• Problem description: All that is wanted is a word-for-word copy of the data from its first line to the line containing "Mi compi nacho", both included.

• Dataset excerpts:
━━━━━━
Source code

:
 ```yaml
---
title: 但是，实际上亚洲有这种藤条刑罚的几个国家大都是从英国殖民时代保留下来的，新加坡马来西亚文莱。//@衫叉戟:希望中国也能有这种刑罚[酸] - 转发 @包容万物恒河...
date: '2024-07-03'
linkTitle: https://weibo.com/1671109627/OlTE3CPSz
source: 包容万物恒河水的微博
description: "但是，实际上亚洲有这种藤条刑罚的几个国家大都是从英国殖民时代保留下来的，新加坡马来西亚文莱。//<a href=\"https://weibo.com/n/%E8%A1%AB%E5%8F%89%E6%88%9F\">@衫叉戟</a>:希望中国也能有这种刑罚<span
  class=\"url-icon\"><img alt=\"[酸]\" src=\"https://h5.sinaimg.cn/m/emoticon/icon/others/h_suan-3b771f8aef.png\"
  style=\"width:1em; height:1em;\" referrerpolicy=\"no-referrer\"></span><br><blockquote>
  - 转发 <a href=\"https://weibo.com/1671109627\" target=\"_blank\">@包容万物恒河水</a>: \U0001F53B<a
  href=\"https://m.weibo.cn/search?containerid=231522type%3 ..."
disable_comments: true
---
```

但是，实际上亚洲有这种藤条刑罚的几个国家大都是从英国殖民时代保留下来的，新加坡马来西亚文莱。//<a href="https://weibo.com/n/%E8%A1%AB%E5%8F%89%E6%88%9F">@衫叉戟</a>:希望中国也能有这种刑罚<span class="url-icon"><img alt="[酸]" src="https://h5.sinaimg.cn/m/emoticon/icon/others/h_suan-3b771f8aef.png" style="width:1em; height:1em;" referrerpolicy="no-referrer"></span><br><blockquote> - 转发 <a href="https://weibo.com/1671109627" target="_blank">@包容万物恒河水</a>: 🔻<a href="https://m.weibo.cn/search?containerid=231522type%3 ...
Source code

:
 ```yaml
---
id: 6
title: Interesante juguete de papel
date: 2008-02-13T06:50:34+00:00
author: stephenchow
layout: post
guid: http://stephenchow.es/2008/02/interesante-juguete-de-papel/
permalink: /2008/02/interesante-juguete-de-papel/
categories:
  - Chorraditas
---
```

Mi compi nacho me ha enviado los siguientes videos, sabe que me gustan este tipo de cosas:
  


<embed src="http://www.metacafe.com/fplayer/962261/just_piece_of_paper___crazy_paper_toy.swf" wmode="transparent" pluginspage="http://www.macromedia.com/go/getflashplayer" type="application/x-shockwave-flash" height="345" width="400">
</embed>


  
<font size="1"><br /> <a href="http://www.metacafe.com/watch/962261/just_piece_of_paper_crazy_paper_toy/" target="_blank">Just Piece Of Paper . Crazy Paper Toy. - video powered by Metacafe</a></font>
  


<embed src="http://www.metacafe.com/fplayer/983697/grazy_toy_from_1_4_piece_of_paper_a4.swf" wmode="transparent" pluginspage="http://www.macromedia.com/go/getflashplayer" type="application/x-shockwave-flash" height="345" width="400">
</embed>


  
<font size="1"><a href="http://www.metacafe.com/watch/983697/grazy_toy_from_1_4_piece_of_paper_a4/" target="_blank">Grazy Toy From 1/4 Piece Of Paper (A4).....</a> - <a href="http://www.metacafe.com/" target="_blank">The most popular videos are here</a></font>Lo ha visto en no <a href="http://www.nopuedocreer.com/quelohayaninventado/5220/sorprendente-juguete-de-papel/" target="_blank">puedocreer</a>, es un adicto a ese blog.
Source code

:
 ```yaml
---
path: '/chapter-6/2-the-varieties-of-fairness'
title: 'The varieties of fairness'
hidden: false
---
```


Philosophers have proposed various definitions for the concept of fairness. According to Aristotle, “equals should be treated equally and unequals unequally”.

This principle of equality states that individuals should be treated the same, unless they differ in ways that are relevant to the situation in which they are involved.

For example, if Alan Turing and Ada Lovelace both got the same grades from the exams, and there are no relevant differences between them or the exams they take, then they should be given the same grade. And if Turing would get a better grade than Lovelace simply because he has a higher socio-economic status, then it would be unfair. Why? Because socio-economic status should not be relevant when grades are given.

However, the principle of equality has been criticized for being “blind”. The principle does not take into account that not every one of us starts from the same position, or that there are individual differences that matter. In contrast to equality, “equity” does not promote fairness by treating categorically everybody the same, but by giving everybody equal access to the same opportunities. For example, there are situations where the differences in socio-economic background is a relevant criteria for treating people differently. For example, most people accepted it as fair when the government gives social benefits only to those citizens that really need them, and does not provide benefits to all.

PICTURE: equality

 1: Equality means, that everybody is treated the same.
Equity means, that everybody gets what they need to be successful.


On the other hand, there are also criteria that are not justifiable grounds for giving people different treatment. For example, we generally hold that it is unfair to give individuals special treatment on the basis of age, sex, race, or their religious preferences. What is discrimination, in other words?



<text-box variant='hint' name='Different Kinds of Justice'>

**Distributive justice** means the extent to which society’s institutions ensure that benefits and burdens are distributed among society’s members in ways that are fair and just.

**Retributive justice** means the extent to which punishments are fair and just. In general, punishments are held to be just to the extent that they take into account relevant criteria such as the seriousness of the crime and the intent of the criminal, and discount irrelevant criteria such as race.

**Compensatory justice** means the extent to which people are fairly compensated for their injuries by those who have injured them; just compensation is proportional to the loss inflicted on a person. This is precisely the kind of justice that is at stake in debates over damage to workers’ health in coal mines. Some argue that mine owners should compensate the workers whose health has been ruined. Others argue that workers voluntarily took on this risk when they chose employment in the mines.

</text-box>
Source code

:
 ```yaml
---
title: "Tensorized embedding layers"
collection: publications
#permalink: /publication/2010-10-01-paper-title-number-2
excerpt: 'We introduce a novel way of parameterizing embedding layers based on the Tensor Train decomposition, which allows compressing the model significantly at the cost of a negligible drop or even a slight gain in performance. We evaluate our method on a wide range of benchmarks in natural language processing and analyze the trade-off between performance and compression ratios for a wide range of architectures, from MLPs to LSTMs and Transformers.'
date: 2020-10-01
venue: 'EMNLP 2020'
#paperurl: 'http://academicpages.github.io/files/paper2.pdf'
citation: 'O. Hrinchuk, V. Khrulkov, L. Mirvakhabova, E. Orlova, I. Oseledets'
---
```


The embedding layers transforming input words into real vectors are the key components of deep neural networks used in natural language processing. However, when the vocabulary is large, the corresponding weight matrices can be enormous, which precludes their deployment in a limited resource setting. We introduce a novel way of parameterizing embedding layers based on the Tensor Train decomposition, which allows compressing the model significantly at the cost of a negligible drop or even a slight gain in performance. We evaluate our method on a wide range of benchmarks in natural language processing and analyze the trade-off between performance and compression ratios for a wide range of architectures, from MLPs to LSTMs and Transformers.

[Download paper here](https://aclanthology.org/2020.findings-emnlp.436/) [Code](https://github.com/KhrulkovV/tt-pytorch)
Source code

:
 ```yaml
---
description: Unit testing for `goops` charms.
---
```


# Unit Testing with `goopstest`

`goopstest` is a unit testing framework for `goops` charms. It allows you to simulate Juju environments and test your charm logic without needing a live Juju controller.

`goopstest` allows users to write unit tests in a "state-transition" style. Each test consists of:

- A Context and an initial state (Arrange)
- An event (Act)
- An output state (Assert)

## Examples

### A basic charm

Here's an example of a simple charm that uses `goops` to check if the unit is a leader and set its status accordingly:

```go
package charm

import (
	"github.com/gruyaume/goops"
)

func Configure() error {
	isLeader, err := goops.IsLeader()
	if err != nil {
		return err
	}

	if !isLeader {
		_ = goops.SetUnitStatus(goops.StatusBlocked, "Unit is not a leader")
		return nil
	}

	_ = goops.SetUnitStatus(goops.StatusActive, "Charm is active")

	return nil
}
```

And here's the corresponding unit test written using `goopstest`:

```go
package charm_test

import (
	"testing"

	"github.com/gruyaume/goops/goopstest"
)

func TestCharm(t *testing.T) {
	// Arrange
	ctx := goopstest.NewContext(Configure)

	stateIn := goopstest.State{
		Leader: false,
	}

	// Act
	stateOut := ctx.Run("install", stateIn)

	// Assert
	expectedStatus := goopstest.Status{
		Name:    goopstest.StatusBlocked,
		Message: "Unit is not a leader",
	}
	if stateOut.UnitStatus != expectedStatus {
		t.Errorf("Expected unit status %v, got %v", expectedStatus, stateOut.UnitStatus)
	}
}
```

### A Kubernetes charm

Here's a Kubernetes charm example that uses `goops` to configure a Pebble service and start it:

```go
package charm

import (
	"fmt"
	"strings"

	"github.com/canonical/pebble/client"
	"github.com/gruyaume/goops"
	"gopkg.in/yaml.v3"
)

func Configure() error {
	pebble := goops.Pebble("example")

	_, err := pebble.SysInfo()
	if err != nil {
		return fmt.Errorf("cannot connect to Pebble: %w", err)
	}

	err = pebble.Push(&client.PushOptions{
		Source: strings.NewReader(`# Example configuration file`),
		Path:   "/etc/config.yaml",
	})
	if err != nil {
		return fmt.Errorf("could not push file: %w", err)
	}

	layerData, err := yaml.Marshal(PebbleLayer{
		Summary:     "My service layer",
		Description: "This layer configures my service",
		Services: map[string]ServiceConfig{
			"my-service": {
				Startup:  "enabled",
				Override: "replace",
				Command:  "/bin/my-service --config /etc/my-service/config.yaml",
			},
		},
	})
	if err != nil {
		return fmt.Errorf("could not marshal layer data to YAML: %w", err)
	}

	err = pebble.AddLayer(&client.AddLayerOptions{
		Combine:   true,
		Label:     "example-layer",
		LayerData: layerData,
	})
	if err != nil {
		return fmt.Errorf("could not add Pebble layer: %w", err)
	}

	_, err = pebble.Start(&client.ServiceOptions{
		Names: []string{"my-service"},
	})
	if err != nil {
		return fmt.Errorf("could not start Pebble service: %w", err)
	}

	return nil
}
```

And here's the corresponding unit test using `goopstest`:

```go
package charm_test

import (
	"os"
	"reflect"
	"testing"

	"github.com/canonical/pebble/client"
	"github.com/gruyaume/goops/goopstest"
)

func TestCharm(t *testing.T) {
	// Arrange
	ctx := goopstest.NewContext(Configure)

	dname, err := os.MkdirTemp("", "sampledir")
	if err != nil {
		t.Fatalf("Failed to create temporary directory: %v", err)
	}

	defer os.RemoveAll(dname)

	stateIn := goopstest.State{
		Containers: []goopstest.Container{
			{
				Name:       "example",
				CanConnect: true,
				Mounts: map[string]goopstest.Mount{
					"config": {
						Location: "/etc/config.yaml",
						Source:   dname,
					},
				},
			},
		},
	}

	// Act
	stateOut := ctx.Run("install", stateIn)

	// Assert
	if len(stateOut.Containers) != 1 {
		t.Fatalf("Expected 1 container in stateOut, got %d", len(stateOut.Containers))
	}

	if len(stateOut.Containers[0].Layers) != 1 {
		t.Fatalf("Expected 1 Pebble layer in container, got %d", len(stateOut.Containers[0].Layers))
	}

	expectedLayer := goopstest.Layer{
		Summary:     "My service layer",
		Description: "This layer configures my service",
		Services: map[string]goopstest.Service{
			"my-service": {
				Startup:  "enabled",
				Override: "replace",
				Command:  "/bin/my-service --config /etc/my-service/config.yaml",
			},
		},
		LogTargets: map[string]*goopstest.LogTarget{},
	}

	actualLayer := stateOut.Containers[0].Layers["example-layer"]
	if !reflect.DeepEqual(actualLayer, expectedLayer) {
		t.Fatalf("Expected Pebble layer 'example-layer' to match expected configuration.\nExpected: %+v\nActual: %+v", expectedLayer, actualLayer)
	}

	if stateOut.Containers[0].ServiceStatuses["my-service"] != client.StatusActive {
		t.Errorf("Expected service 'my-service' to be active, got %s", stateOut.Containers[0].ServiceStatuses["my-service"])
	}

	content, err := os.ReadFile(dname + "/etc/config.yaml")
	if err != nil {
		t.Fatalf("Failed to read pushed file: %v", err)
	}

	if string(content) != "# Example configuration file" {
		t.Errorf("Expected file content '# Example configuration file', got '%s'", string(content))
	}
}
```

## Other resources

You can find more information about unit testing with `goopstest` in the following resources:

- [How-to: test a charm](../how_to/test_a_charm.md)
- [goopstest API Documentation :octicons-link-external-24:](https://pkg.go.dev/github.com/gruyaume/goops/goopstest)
━━━━━━
• Solution:
Source code

:
 ```yaml
---
title: 但是，实际上亚洲有这种藤条刑罚的几个国家大都是从英国殖民时代保留下来的，新加坡马来西亚文莱。//@衫叉戟:希望中国也能有这种刑罚[酸] - 转发 @包容万物恒河...
date: '2024-07-03'
linkTitle: https://weibo.com/1671109627/OlTE3CPSz
source: 包容万物恒河水的微博
description: "但是，实际上亚洲有这种藤条刑罚的几个国家大都是从英国殖民时代保留下来的，新加坡马来西亚文莱。//<a href=\"https://weibo.com/n/%E8%A1%AB%E5%8F%89%E6%88%9F\">@衫叉戟</a>:希望中国也能有这种刑罚<span
  class=\"url-icon\"><img alt=\"[酸]\" src=\"https://h5.sinaimg.cn/m/emoticon/icon/others/h_suan-3b771f8aef.png\"
  style=\"width:1em; height:1em;\" referrerpolicy=\"no-referrer\"></span><br><blockquote>
  - 转发 <a href=\"https://weibo.com/1671109627\" target=\"_blank\">@包容万物恒河水</a>: \U0001F53B<a
  href=\"https://m.weibo.cn/search?containerid=231522type%3 ..."
disable_comments: true
---
```

但是，实际上亚洲有这种藤条刑罚的几个国家大都是从英国殖民时代保留下来的，新加坡马来西亚文莱。//<a href="https://weibo.com/n/%E8%A1%AB%E5%8F%89%E6%88%9F">@衫叉戟</a>:希望中国也能有这种刑罚<span class="url-icon"><img alt="[酸]" src="https://h5.sinaimg.cn/m/emoticon/icon/others/h_suan-3b771f8aef.png" style="width:1em; height:1em;" referrerpolicy="no-referrer"></span><br><blockquote> - 转发 <a href="https://weibo.com/1671109627" target="_blank">@包容万物恒河水</a>: 🔻<a href="https://m.weibo.cn/search?containerid=231522type%3 ...
Source code

:
 ```yaml
---
id: 6
title: Interesante juguete de papel
date: 2008-02-13T06:50:34+00:00
author: stephenchow
layout: post
guid: http://stephenchow.es/2008/02/interesante-juguete-de-papel/
permalink: /2008/02/interesante-juguete-de-papel/
categories:
  - Chorraditas
---
```

Mi compi nacho me ha enviado los siguientes videos, sabe que me gustan este tipo de cosas:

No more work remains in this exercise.